[[ Excerpted data, beginning ]]
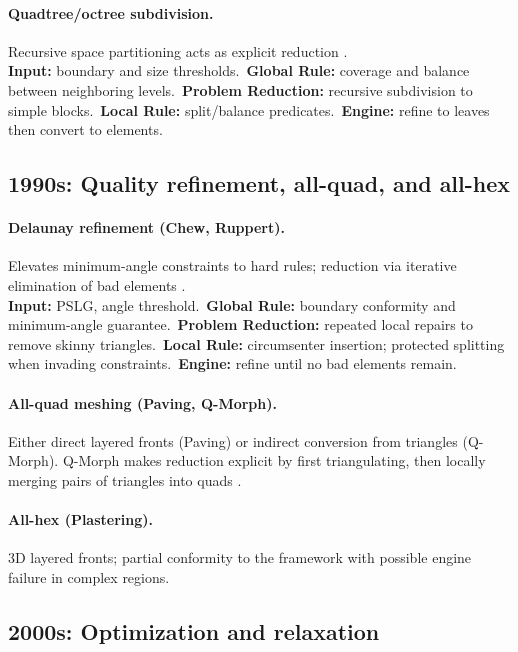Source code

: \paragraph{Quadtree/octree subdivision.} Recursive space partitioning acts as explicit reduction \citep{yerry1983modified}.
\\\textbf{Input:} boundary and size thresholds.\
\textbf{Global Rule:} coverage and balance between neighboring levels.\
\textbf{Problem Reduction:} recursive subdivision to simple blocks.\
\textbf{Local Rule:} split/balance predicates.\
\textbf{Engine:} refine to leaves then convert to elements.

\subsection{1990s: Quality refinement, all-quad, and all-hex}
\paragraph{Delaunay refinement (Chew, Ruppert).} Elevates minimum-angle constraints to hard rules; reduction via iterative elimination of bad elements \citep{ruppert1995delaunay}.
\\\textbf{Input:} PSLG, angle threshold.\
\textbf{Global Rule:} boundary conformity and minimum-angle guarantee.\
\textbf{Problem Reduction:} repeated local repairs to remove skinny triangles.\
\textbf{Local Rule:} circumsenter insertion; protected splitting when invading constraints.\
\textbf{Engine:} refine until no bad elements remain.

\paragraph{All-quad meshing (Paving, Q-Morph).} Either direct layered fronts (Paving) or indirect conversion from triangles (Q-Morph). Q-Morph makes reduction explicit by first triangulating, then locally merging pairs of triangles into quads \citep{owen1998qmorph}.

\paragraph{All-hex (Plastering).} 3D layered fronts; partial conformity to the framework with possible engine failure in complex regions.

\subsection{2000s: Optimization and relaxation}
[[ Excerpted data, end ]]
### What to work on
The answer is the lines above, word for word, from the first one through the one containing "refinement, all-quad, and"; it includes no pictures.

### Written answer
Source code

: \paragraph{Quadtree/octree subdivision.} Recursive space partitioning acts as explicit reduction \citep{yerry1983modified}.
\\\textbf{Input:} boundary and size thresholds.\
\textbf{Global Rule:} coverage and balance between neighboring levels.\
\textbf{Problem Reduction:} recursive subdivision to simple blocks.\
\textbf{Local Rule:} split/balance predicates.\
\textbf{Engine:} refine to leaves then convert to elements.

\subsection{1990s: Quality refinement, all-quad, and all-hex}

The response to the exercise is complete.